細(xì)胞凋亡在腫瘤的發(fā)生和發(fā)展中起重要作用，很多藥物是通過誘導(dǎo)腫瘤凋亡來抑制腫瘤的進(jìn)展[12]。細(xì)胞的許多形態(tài)變化表明細(xì)胞凋亡的發(fā)生，包括細(xì)胞收縮、膜泡化、細(xì)胞核碎裂和縮聚以及凋亡小體的形成。為了研究沙蟾毒精是否能夠誘導(dǎo)U2OS細(xì)胞的凋亡，本研究采用Hoechst 33258染色來檢測(cè)細(xì)胞核形態(tài)的改變。結(jié)果顯示，未經(jīng)沙蟾毒精處理的細(xì)胞細(xì)胞核均一，完整；經(jīng)過沙蟾毒精處理后的U2OS細(xì)胞清晰可見亮藍(lán)色熒光，細(xì)胞核濃縮、破碎[13]。這進(jìn)一步證實(shí)沙蟾毒精可以誘導(dǎo)骨肉瘤細(xì)胞凋亡。

Bax和caspase-3為凋亡相關(guān)基因，Bcl-2為抗凋亡相關(guān)基因[14]。為探討沙蟾毒精誘導(dǎo)細(xì)胞凋亡的分子機(jī)制，本研究采用實(shí)時(shí)熒光定量PCR技術(shù)檢測(cè)凋亡相關(guān)mRNA表達(dá)變化。這些基因表達(dá)與線粒體介導(dǎo)的凋亡通路有關(guān)，Bcl-2能夠阻止細(xì)胞凋亡，Bax能夠通過Bcl-2結(jié)合并拮抗其作用，從而促進(jìn)細(xì)胞凋亡[15]。實(shí)時(shí)熒光定量PCR結(jié)果顯示，沙蟾毒精能夠顯著促進(jìn)U2OS細(xì)胞凋亡相關(guān)基因Bax和caspase-3 mRNA的表達(dá)，并抑制抗凋亡相關(guān)基因Bcl-2 mRNA的表達(dá)。沙蟾毒精促進(jìn)Bax表達(dá)并抑制Bcl-2表達(dá)，增加了線粒體膜的通透性，隨后激活caspase-3，并產(chǎn)生剪切，最終誘導(dǎo)細(xì)胞凋亡[16]。推測(cè)沙蟾毒精可能通過線粒體途徑誘導(dǎo)細(xì)胞凋亡。

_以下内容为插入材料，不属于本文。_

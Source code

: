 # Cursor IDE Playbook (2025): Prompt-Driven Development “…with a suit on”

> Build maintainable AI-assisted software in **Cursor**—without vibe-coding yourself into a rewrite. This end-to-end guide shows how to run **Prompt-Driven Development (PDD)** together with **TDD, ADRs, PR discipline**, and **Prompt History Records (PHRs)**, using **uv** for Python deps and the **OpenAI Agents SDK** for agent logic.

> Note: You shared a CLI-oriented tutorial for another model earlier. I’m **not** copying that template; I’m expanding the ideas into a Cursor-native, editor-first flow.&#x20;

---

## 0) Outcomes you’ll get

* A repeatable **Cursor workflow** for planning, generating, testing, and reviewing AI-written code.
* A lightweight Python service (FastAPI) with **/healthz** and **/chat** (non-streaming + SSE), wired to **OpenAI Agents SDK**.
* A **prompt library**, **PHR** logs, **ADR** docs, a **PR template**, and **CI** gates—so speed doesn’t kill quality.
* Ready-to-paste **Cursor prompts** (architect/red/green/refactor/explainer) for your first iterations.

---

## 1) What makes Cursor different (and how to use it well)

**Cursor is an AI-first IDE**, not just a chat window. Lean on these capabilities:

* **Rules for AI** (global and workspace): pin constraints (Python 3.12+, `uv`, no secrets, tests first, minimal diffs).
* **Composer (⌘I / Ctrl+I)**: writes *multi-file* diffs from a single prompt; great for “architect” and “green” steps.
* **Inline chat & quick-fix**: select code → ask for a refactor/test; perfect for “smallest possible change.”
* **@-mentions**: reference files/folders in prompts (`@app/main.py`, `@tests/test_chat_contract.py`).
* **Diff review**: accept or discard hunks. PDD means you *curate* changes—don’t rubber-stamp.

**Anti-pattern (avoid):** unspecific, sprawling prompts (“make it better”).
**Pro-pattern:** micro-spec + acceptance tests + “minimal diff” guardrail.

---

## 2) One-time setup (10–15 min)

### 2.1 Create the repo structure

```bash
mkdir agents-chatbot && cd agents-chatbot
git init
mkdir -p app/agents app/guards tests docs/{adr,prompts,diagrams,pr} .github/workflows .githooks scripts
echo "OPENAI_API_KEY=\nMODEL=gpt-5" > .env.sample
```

除了細(xì)胞增殖外，侵襲和轉(zhuǎn)移被認(rèn)為是惡性腫瘤的兩個(gè)重要生物學(xué)特征。細(xì)胞遷移和侵襲在腫瘤轉(zhuǎn)移中起重要作用[17]。本研究Transwell侵襲實(shí)驗(yàn)結(jié)果顯示，隨著沙蟾毒精濃度的增加，U2OS細(xì)胞的穿膜數(shù)量減少，說明沙蟾毒精能夠抑制骨肉瘤細(xì)胞的侵襲能力。腫瘤轉(zhuǎn)移需要首先降解細(xì)胞外基質(zhì)并穿過細(xì)胞膜，MMPs已被證實(shí)參與大多數(shù)細(xì)胞外基質(zhì)的降解。MMP-2和MMP-9為侵襲與轉(zhuǎn)移相關(guān)基因[18]，被證實(shí)參與骨肉瘤的侵襲和轉(zhuǎn)移[19,20]。實(shí)時(shí)熒光定量PCR結(jié)果顯示，沙蟾毒精能夠顯著抑制U2OS細(xì)胞MMP-2和MMP-9 mRNA的表達(dá)，部分證實(shí)沙蟾毒精抑制骨肉瘤細(xì)胞侵襲、轉(zhuǎn)移的機(jī)制。

綜上所述，沙蟾毒精能抑制U2OS細(xì)胞增殖；可能通過線粒體凋亡途徑誘導(dǎo)細(xì)胞凋亡，其機(jī)制與促進(jìn)Bax、caspase-3表達(dá)和抑制Bcl-2表達(dá)有關(guān)；能夠抑制細(xì)胞侵襲和轉(zhuǎn)移，其機(jī)制與抑制MMP-2和MMP-9表達(dá)有關(guān)。總之，本研究為骨肉瘤治療提供了新的方向，為進(jìn)一步深入研究沙蟾毒精治療骨肉瘤提供了基礎(chǔ)。